PROMPT: Some lines below may hold the string "accurately". Count them and give only the total.

DATA TO USE:

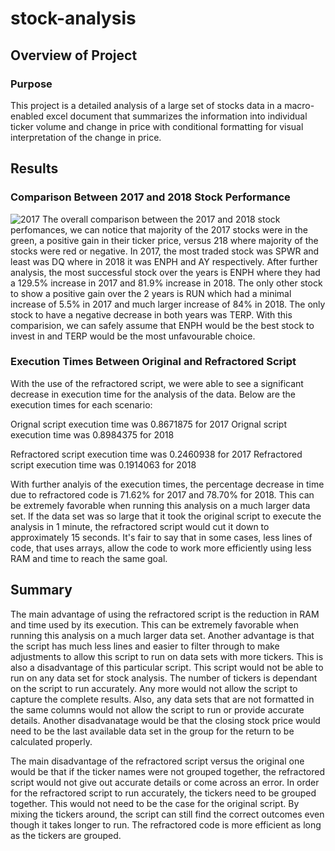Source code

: # stock-analysis
## Overview of Project
### Purpose
This project is a detailed analysis of a large set of stocks data in a macro-enabled excel document that summarizes the information into individual ticker volume and change in price with conditional formatting for visual interpretation of the change in price.

## Results

### Comparison Between 2017 and 2018 Stock Performance
![2017](VBA_Challenge_2017.png)
The overall comparison between the 2017 and 2018 stock perfomances, we can notice that majority of the 2017 stocks were in the green, a positive gain in their ticker price, versus 218 where majority of the stocks were red or negative. In 2017, the most traded stock was SPWR and least was DQ where in 2018 it was ENPH and AY respectively. After further analysis, the most successful stock over the years is ENPH where they had a 129.5% increase in 2017 and 81.9% increase in 2018. The only other stock to show a positive gain over the 2 years is RUN which had a minimal increase of 5.5% in 2017 and much larger increase of 84% in 2018. The only stock to have a negative decrease in both years was TERP. With this comparision, we can safely assume that ENPH would be the best stock to invest in and TERP would be the most unfavourable choice. 

### Execution Times Between Original and Refractored Script
With the use of the refractored script, we were able to see a significant decrease in execution time for the analysis of the data. Below are the execution times for each scenario:

Orignal script execution time was 0.8671875 for 2017
Orignal script execution time was 0.8984375 for 2018

Refractored script execution time was 0.2460938 for 2017
Refractored script execution time was 0.1914063 for 2018

With further analyis of the execution times, the percentage decrease in time due to refractored code is 71.62% for 2017 and 78.70% for 2018. This can be extremely favorable when running this analysis on a much larger data set. If the data set was so large that it took the original script to execute the analysis in 1 minute, the refractored script would cut it down to approximately 15 seconds. It's fair to say that in some cases, less lines of code, that uses arrays, allow the code to work more efficiently using less RAM and time to reach the same goal.

## Summary

The main advantage of using the refractored script is the reduction in RAM and time used by its execution. This can be extremely favorable when running this analysis on a much larger data set. Another advantage is that the script has much less lines and easier to filter through to make adjustments to allow this script to run on data sets with more tickers. This is also a disadvantage of this particular script. This script would not be able to run on any data set for stock analysis. The number of tickers is dependant on the script to run accurately. Any more would not allow the script to capture the complete results. Also, any data sets that are not formatted in the same columns would not allow the script to run or provide accurate details. Another disadvanatage would be that the closing stock price would need to be the last available data set in the group for the return to be calculated properly.

The main disadvantage of the refractored script versus the original one would be that if the ticker names were not grouped together, the refractored script would not give out accurate details or come across an error. In order for the refractored script to run accurately, the tickers need to be grouped together. This would not need to be the case for the original script. By mixing the tickers around, the script can still find the correct outcomes even though it takes longer to run. The refractored code is more efficient as long as the tickers are grouped.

OUTPUT OF THE TASK: 2